BEGIN

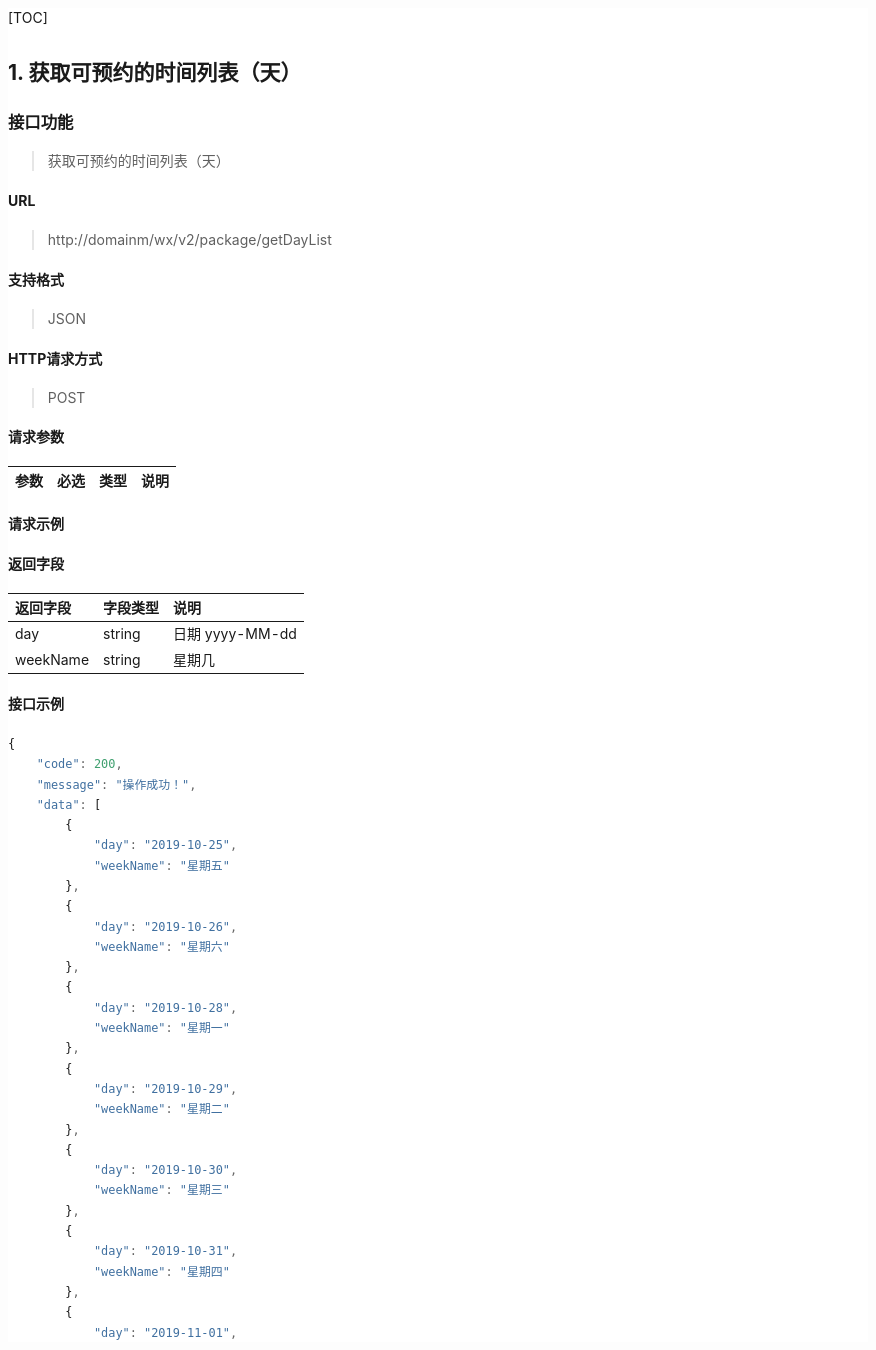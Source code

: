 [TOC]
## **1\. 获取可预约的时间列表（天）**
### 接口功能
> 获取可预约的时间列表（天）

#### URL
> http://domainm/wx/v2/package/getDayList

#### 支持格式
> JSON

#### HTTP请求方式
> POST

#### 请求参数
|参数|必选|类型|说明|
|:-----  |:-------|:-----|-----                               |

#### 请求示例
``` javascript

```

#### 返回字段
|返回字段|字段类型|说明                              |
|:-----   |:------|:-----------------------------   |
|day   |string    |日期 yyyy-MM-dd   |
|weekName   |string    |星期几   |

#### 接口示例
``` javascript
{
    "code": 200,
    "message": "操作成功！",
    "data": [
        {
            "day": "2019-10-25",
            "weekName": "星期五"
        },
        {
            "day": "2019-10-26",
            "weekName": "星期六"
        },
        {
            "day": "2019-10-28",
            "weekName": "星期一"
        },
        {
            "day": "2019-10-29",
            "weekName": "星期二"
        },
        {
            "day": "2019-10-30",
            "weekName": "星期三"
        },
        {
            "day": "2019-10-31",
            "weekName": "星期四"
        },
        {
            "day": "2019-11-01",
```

END

■ **DIRECTIONS**: Retype the records exactly. Any image in them should not appear in what you write.

■ **ANSWER SECTION**:
Source code

: [TOC]
## **1\. 获取可预约的时间列表（天）**
### 接口功能
> 获取可预约的时间列表（天）

#### URL
> http://domainm/wx/v2/package/getDayList

#### 支持格式
> JSON

#### HTTP请求方式
> POST

#### 请求参数
|参数|必选|类型|说明|
|:-----  |:-------|:-----|-----                               |

#### 请求示例
``` javascript

```

#### 返回字段
|返回字段|字段类型|说明                              |
|:-----   |:------|:-----------------------------   |
|day   |string    |日期 yyyy-MM-dd   |
|weekName   |string    |星期几   |

#### 接口示例
``` javascript
{
    "code": 200,
    "message": "操作成功！",
    "data": [
        {
            "day": "2019-10-25",
            "weekName": "星期五"
        },
        {
            "day": "2019-10-26",
            "weekName": "星期六"
        },
        {
            "day": "2019-10-28",
            "weekName": "星期一"
        },
        {
            "day": "2019-10-29",
            "weekName": "星期二"
        },
        {
            "day": "2019-10-30",
            "weekName": "星期三"
        },
        {
            "day": "2019-10-31",
            "weekName": "星期四"
        },
        {
            "day": "2019-11-01",
```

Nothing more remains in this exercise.